[[ Data for review, beginning ]]

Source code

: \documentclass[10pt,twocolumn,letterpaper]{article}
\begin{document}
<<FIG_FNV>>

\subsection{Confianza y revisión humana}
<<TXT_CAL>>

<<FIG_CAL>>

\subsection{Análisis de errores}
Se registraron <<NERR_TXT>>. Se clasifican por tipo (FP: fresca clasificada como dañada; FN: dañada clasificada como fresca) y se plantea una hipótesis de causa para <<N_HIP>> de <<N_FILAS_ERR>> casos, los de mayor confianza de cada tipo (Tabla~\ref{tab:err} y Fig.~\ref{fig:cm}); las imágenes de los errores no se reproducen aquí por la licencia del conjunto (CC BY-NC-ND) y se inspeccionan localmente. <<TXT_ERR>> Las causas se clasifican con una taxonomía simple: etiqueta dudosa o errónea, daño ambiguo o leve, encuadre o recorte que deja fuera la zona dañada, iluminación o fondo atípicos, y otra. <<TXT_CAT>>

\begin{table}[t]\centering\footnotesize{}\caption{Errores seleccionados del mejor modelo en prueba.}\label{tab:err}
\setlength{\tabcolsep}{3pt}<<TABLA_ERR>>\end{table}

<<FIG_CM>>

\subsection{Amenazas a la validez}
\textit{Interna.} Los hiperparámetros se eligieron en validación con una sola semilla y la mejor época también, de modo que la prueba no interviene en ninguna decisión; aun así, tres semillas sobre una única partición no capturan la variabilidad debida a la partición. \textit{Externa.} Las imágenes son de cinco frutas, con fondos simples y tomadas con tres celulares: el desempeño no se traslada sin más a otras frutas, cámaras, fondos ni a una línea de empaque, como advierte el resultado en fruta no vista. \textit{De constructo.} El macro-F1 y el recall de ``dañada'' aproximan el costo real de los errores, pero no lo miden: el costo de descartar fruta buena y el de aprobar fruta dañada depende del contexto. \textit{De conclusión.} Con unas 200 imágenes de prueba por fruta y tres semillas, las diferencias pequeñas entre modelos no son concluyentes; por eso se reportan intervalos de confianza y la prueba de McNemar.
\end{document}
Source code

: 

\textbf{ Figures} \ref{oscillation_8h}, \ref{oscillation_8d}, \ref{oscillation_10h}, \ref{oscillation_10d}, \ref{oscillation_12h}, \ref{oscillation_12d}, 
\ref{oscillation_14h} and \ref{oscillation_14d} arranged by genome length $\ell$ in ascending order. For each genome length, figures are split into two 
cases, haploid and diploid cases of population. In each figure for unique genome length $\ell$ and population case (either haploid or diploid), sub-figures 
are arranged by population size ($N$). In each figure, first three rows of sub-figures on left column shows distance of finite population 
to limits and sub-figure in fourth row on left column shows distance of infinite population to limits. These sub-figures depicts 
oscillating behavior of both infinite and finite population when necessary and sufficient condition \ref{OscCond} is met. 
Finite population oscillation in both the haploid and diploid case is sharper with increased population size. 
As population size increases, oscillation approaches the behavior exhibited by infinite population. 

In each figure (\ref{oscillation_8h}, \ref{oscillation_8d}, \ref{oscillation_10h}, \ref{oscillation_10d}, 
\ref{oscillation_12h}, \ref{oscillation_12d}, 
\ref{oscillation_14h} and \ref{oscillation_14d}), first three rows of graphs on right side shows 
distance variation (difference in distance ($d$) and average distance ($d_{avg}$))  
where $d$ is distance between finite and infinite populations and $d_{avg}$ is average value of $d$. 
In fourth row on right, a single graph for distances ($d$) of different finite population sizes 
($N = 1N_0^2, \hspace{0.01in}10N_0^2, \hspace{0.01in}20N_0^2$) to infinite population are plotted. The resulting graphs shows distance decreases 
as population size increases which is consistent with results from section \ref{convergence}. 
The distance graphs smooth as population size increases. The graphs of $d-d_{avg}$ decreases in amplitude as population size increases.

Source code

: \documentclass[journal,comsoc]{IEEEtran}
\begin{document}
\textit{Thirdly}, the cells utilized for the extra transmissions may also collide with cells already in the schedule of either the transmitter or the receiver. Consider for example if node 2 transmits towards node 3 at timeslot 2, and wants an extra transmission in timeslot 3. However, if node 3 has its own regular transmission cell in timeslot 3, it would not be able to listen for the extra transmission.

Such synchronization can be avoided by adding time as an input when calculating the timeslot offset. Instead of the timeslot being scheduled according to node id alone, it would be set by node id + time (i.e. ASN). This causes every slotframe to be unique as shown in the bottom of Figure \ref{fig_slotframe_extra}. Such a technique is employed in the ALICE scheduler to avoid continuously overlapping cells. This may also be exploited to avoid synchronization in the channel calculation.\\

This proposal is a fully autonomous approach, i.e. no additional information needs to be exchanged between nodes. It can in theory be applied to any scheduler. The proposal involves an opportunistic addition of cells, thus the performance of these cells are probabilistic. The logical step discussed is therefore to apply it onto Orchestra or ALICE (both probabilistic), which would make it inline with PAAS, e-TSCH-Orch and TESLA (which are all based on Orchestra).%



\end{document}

[[ Data for review, end ]]

**Problem to work on**
Once more, write out all the data exactly.

**Answer box**
Source code

: \documentclass[10pt,twocolumn,letterpaper]{article}
\begin{document}
<<FIG_FNV>>

\subsection{Confianza y revisión humana}
<<TXT_CAL>>

<<FIG_CAL>>

\subsection{Análisis de errores}
Se registraron <<NERR_TXT>>. Se clasifican por tipo (FP: fresca clasificada como dañada; FN: dañada clasificada como fresca) y se plantea una hipótesis de causa para <<N_HIP>> de <<N_FILAS_ERR>> casos, los de mayor confianza de cada tipo (Tabla~\ref{tab:err} y Fig.~\ref{fig:cm}); las imágenes de los errores no se reproducen aquí por la licencia del conjunto (CC BY-NC-ND) y se inspeccionan localmente. <<TXT_ERR>> Las causas se clasifican con una taxonomía simple: etiqueta dudosa o errónea, daño ambiguo o leve, encuadre o recorte que deja fuera la zona dañada, iluminación o fondo atípicos, y otra. <<TXT_CAT>>

\begin{table}[t]\centering\footnotesize{}\caption{Errores seleccionados del mejor modelo en prueba.}\label{tab:err}
\setlength{\tabcolsep}{3pt}<<TABLA_ERR>>\end{table}

<<FIG_CM>>

\subsection{Amenazas a la validez}
\textit{Interna.} Los hiperparámetros se eligieron en validación con una sola semilla y la mejor época también, de modo que la prueba no interviene en ninguna decisión; aun así, tres semillas sobre una única partición no capturan la variabilidad debida a la partición. \textit{Externa.} Las imágenes son de cinco frutas, con fondos simples y tomadas con tres celulares: el desempeño no se traslada sin más a otras frutas, cámaras, fondos ni a una línea de empaque, como advierte el resultado en fruta no vista. \textit{De constructo.} El macro-F1 y el recall de ``dañada'' aproximan el costo real de los errores, pero no lo miden: el costo de descartar fruta buena y el de aprobar fruta dañada depende del contexto. \textit{De conclusión.} Con unas 200 imágenes de prueba por fruta y tres semillas, las diferencias pequeñas entre modelos no son concluyentes; por eso se reportan intervalos de confianza y la prueba de McNemar.
\end{document}
Source code

: 

\textbf{ Figures} \ref{oscillation_8h}, \ref{oscillation_8d}, \ref{oscillation_10h}, \ref{oscillation_10d}, \ref{oscillation_12h}, \ref{oscillation_12d}, 
\ref{oscillation_14h} and \ref{oscillation_14d} arranged by genome length $\ell$ in ascending order. For each genome length, figures are split into two 
cases, haploid and diploid cases of population. In each figure for unique genome length $\ell$ and population case (either haploid or diploid), sub-figures 
are arranged by population size ($N$). In each figure, first three rows of sub-figures on left column shows distance of finite population 
to limits and sub-figure in fourth row on left column shows distance of infinite population to limits. These sub-figures depicts 
oscillating behavior of both infinite and finite population when necessary and sufficient condition \ref{OscCond} is met. 
Finite population oscillation in both the haploid and diploid case is sharper with increased population size. 
As population size increases, oscillation approaches the behavior exhibited by infinite population. 

In each figure (\ref{oscillation_8h}, \ref{oscillation_8d}, \ref{oscillation_10h}, \ref{oscillation_10d}, 
\ref{oscillation_12h}, \ref{oscillation_12d}, 
\ref{oscillation_14h} and \ref{oscillation_14d}), first three rows of graphs on right side shows 
distance variation (difference in distance ($d$) and average distance ($d_{avg}$))  
where $d$ is distance between finite and infinite populations and $d_{avg}$ is average value of $d$. 
In fourth row on right, a single graph for distances ($d$) of different finite population sizes 
($N = 1N_0^2, \hspace{0.01in}10N_0^2, \hspace{0.01in}20N_0^2$) to infinite population are plotted. The resulting graphs shows distance decreases 
as population size increases which is consistent with results from section \ref{convergence}. 
The distance graphs smooth as population size increases. The graphs of $d-d_{avg}$ decreases in amplitude as population size increases.

Source code

: \documentclass[journal,comsoc]{IEEEtran}
\begin{document}
\textit{Thirdly}, the cells utilized for the extra transmissions may also collide with cells already in the schedule of either the transmitter or the receiver. Consider for example if node 2 transmits towards node 3 at timeslot 2, and wants an extra transmission in timeslot 3. However, if node 3 has its own regular transmission cell in timeslot 3, it would not be able to listen for the extra transmission.

Such synchronization can be avoided by adding time as an input when calculating the timeslot offset. Instead of the timeslot being scheduled according to node id alone, it would be set by node id + time (i.e. ASN). This causes every slotframe to be unique as shown in the bottom of Figure \ref{fig_slotframe_extra}. Such a technique is employed in the ALICE scheduler to avoid continuously overlapping cells. This may also be exploited to avoid synchronization in the channel calculation.\\

This proposal is a fully autonomous approach, i.e. no additional information needs to be exchanged between nodes. It can in theory be applied to any scheduler. The proposal involves an opportunistic addition of cells, thus the performance of these cells are probabilistic. The logical step discussed is therefore to apply it onto Orchestra or ALICE (both probabilistic), which would make it inline with PAAS, e-TSCH-Orch and TESLA (which are all based on Orchestra).%



\end{document}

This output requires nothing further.